In a word – because I love it. I have always been passionate about social justice, and I’m fortunate to basically be working my dream job. I really like my co-workers and office environment as well, which is huge. I also think that a career is a long term investment – even if you’re not making THAT much more than daycare initially, as time goes on your salary will go up and the experience you have gained will be more and more valuable. Since we are planning on sending our children to private Jewish day schools, me having a career makes sense for us. (I love the idea of a career being a long-term investment.
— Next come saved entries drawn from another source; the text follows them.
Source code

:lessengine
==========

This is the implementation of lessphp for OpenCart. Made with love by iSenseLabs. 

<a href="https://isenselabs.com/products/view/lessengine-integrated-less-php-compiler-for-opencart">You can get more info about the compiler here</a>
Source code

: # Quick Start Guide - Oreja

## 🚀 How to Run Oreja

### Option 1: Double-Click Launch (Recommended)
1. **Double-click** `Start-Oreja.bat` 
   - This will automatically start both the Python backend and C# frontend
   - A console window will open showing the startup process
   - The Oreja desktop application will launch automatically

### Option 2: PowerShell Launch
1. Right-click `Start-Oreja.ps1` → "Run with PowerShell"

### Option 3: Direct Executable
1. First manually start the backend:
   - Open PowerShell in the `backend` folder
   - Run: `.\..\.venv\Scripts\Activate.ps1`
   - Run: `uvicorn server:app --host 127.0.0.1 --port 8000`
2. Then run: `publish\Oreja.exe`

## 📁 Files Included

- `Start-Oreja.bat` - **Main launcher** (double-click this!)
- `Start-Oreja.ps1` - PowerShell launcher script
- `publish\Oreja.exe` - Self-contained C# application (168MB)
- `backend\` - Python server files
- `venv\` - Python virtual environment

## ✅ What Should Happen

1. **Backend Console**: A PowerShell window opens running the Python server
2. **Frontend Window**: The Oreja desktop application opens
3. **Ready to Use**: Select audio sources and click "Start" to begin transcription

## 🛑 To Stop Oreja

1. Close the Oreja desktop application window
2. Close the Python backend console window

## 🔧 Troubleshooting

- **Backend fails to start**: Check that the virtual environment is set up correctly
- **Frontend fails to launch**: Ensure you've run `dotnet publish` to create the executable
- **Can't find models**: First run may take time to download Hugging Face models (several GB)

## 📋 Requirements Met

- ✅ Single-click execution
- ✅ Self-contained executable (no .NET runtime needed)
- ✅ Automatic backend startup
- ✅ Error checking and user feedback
I totally agree!)
3. What’s the best part about being a working mom? What’s the worst or hardest part?
Best – Getting to explore other parts of myself, which makes me SO much more patient and happy to be with my kids the rest of the time. Also, getting to do work that I love.
Worst – Missing time with my kids. Feeling SUPER guilty whenever I’m frustrated with my kids because my time with them is limited. And the very worst, for me, is worrying that one day I will regret my choice. (This is SO hard, because we just don’t know. That’s why I think it is important to always know our answer to #2 and be confident in that.)
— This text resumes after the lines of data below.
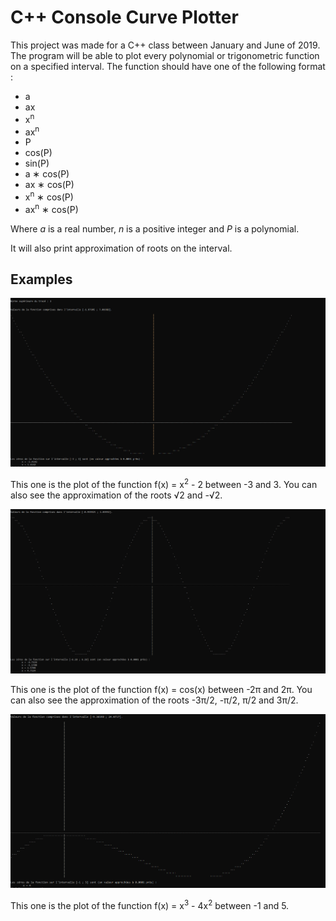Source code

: # C++ Console Curve Plotter

This project was made for a C++ class between January and June of 2019. The program will be able to plot every polynomial or trigonometric function on a specified interval. The function should have one of the following format : 

- a
- ax
- x<sup>n</sup>
- ax<sup>n</sup>
- P
- cos(P)
- sin(P)
- a ∗ cos(P)
- ax ∗ cos(P)
- x<sup>n</sup> ∗ cos(P)
- ax<sup>n</sup> ∗ cos(P)

Where _a_ is a real number, _n_ is a positive integer and _P_ is a polynomial.

It will also print approximation of roots on the interval.

## Examples

![Plot of x<sup>2</sup>-2](/images/1.png)

This one is the plot of the function f(x) = x<sup>2</sup> - 2 between -3 and 3. You can also see the approximation of the roots √2 and -√2.

![Plot of cos(x)](/images/2.png)

This one is the plot of the function f(x) = cos(x) between -2π and 2π. You can also see the approximation of the roots -3π/2, -π/2, π/2 and 3π/2.

![Plot of x<sup>3</sup>-4x<sup>2</sup>](/images/3.png)

This one is the plot of the function f(x) = x<sup>3</sup> - 4x<sup>2</sup> between -1 and 5.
4. What items or tips do you recommend to help “make it work”?
– Be creative! Sometimes you can get into a routine about something, and it’s hard to imagine there are any other ways to do it. For a long time, grocery shopping was a huge source of stress for us since both of us were out all day and my husband often worked late at night. Finally, we decided to purchase a big freezer for kosher meat and dairy products and then do a grocery delivery for everything else. It has worked out well and relieved a ton of stress!
– Do it your way. It’s so easy to compare yourself to other people — but it is really the biggest trap with working motherhood. Everyone’s arrangement is very different, and so are their personalities. Focus on what you like, what makes you happy, and what is working for you – try to shut out the rest.
– Accept that live involves being behind. It’s ironic that I’m including this, because I kind of need to write it on my forehead – but it’s SO true. YOU WILL NEVER BE COMPLETELY CAUGHT UP. Take a deep breath, accept it, and go relax on the couch for a few minutes. (Oh man, this is hard to accept, but absolutely true!)
5. What encouragement, scripture, etc. has been important in your life and might be meaningful to another working mom?
I once heard a really interesting Torah thought about the matriarch Rachel: Rachel was trying desperately to have children, and in her grief she told her husband Jacob, “Give me children, or let me die!” Surprisingly, in the next verse, the Torah tells us that Jacob felt angry when she said this. One commentator notes that the core problem with Rachel’s statement, despite her deep grief, is that she forgot that although being a mother is a strong and important part of a woman’s mission, it is not as important as her ultimate mission of being a person.
Motherhood is a huge, vital, life-affirming part of me. But it is not all of me, and that’s ok!
And thanks to all of you for sticking with us through this series… Two more days!